__THE TASK__: Give back, word for word, only the lines from the opening of the records through the one with "it will contain". Pictures stay out.

__TASK INPUT__:
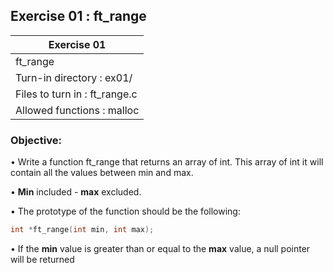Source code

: ## Exercise 01 : ft_range

|               Exercise 01             |
|---------------------------------------|
|             ft_range                 |
| Turn-in directory : ex01/             |
| Files to turn in : ft_range.c        |
| Allowed functions : malloc              |

 ### Objective: 

• Write a function ft_range that returns an array of int. This array of int
it will contain all the values between min and max.

• **Min** included - **max** excluded.

• The prototype of the function should be the following:
```C
int *ft_range(int min, int max);
```

• If the **min** value is greater than or equal to the **max** value, a null pointer will be returned
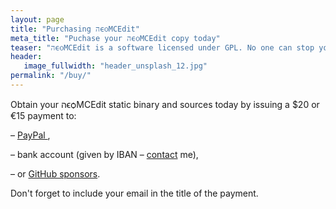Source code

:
 ```yaml
---
layout: page
title: "Purchasing הϵѻMCEdit"
meta_title: "Puchase your הϵѻMCEdit copy today"
teaser: "הϵѻMCEdit is a software licensed under GPL. No one can stop you from distributing it further. You may also obtain it somewhere for free – no problem! However, by paying for your copy you'll get «<a href='/buy/Benefits/'>benefits</a>» like support and 7 customization requests per year."
header:
   image_fullwidth: "header_unsplash_12.jpg"
permalink: "/buy/"
---
```


<p>
Obtain your הϵѻMCEdit static binary and sources today by issuing a $20 or €15 payment to:<br/>
<p>
– <a href="https://www.paypal.com/cgi-bin/webscr?cmd=_s-xclick&hosted_button_id=D54B3S7C6HGME">
PayPal
</a>,
</p>
<p>
– bank account (given by IBAN – <a href="mailto:sgniazdowski@gmail.com">contact</a> me),
</p>
<p>
– or <a href="https://github.com/sponsors/psprint">GitHub sponsors</a>.
</p>

Don't forget to include your email in the title of the payment.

__TASK SOLUTION__:
Source code

: ## Exercise 01 : ft_range

|               Exercise 01             |
|---------------------------------------|
|             ft_range                 |
| Turn-in directory : ex01/             |
| Files to turn in : ft_range.c        |
| Allowed functions : malloc              |

 ### Objective: 

• Write a function ft_range that returns an array of int. This array of int
it will contain all the values between min and max.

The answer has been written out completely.